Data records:

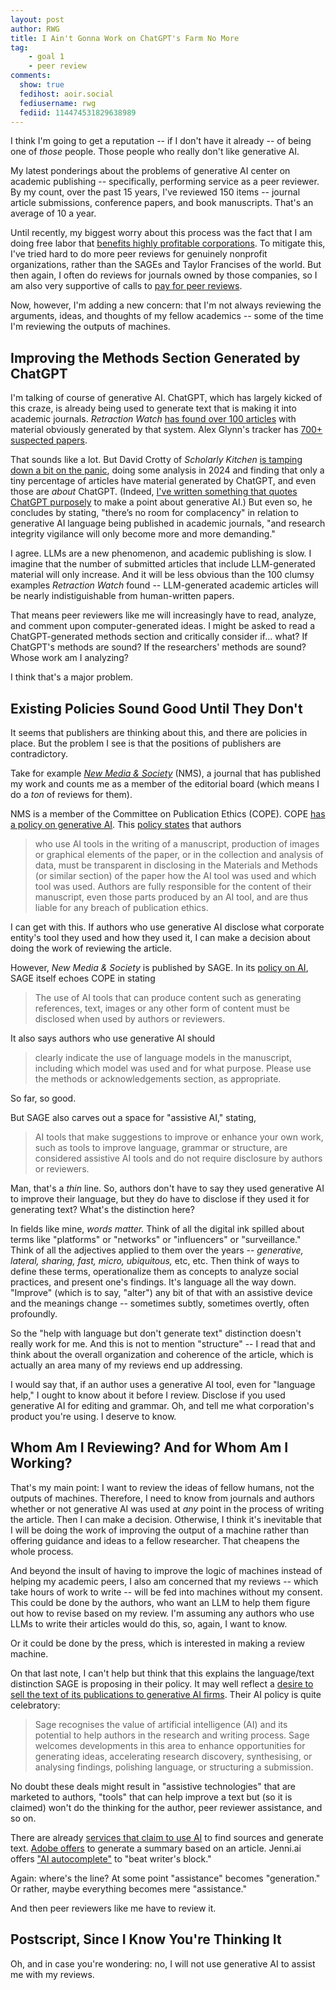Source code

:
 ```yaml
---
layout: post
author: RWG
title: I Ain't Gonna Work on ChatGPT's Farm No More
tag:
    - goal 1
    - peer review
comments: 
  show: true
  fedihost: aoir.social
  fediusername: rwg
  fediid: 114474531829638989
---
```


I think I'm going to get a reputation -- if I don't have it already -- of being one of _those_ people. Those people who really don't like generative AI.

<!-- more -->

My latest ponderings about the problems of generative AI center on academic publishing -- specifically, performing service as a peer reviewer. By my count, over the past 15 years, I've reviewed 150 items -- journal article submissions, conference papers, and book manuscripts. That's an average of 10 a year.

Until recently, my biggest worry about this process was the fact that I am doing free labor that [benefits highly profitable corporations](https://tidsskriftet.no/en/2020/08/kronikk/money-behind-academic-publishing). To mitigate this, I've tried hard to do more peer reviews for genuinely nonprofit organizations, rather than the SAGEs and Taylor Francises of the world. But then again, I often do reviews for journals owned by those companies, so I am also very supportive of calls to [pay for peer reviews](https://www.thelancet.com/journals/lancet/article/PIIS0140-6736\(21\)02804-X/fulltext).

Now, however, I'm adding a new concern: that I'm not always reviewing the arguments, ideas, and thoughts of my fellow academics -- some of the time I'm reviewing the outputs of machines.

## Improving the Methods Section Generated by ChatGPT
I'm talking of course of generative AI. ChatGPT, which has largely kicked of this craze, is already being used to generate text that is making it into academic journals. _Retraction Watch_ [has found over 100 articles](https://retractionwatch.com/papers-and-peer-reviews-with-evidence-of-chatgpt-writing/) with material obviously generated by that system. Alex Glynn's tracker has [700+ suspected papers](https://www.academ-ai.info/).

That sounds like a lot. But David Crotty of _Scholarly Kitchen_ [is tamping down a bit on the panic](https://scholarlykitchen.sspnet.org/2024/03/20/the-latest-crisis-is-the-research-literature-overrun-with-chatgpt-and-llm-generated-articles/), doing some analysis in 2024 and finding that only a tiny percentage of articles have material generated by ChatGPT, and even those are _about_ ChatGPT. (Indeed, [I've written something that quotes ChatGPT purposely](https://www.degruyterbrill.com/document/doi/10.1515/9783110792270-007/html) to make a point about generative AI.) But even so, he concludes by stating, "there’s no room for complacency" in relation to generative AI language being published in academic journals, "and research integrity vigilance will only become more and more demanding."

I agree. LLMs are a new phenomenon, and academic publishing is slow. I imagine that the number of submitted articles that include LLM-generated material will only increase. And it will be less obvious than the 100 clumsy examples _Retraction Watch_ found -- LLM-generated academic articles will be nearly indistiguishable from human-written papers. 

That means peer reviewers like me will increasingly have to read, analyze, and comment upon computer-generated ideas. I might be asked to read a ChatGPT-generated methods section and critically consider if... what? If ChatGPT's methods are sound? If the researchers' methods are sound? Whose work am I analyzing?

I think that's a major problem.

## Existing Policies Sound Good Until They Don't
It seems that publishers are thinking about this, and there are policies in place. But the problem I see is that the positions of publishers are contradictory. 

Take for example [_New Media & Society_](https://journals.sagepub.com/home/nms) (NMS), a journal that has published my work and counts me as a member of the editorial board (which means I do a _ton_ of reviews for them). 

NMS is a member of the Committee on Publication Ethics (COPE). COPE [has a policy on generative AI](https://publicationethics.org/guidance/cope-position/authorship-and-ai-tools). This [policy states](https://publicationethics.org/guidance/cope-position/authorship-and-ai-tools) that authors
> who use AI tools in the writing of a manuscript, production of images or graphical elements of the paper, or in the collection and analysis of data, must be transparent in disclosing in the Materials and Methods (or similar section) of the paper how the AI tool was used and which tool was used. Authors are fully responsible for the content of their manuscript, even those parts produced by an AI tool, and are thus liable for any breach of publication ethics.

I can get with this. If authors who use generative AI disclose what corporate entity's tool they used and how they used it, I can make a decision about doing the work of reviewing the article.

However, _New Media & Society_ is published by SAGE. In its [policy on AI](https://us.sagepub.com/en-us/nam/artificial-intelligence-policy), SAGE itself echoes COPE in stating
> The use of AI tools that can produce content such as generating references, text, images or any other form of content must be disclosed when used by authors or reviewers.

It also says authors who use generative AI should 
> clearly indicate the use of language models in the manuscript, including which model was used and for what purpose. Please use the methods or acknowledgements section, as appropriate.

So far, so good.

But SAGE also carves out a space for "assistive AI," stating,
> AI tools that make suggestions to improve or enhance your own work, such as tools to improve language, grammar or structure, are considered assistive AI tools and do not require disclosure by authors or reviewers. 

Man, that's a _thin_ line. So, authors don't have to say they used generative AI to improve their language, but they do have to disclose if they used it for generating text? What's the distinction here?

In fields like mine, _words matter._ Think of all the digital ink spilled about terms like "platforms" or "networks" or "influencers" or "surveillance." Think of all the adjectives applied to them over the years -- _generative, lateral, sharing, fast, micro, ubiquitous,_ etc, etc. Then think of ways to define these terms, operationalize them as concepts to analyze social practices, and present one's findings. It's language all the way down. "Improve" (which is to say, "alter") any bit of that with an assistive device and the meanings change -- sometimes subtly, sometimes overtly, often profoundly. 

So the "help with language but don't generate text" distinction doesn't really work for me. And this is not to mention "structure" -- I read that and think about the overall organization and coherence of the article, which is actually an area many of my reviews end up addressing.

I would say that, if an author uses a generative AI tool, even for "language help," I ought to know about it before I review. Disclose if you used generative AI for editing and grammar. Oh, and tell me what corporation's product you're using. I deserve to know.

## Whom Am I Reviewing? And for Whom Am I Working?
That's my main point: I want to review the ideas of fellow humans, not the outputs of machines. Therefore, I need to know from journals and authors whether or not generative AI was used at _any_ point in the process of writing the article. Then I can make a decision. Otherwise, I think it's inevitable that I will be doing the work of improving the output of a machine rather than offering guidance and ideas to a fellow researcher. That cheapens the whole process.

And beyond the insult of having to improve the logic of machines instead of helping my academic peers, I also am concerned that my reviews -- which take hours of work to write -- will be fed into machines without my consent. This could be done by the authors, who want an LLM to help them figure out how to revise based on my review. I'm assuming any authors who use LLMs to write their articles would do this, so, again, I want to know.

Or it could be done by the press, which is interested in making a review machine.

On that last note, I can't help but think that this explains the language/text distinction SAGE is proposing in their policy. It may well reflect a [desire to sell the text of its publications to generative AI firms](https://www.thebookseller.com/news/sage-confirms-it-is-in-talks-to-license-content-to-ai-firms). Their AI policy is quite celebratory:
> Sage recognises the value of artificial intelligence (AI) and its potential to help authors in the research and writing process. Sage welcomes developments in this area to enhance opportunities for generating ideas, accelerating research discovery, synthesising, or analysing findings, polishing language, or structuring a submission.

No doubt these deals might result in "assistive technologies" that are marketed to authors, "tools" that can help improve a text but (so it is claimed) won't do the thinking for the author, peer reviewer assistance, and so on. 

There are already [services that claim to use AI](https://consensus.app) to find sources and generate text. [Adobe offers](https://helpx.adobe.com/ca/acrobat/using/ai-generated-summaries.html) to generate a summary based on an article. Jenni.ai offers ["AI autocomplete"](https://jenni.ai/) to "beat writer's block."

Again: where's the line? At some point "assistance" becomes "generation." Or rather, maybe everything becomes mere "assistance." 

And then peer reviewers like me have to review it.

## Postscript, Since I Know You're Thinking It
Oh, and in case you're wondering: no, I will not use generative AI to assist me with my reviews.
==
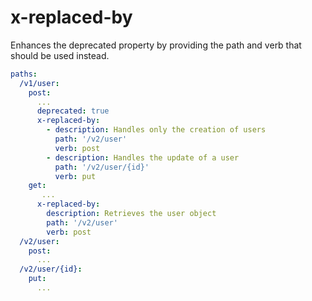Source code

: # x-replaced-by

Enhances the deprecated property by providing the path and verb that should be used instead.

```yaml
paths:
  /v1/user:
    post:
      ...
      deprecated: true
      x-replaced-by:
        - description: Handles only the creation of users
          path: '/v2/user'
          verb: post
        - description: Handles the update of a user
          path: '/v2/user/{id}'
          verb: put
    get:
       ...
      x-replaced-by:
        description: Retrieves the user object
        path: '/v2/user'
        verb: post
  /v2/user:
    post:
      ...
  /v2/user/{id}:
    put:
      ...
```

# [What to work on]
When a line in the records above contains the word "sagepub", copy it.

# [Exercise response]
Take for example [_New Media & Society_](https://journals.sagepub.com/home/nms) (NMS), a journal that has published my work and counts me as a member of the editorial board (which means I do a _ton_ of reviews for them). 
However, _New Media & Society_ is published by SAGE. In its [policy on AI](https://us.sagepub.com/en-us/nam/artificial-intelligence-policy), SAGE itself echoes COPE in stating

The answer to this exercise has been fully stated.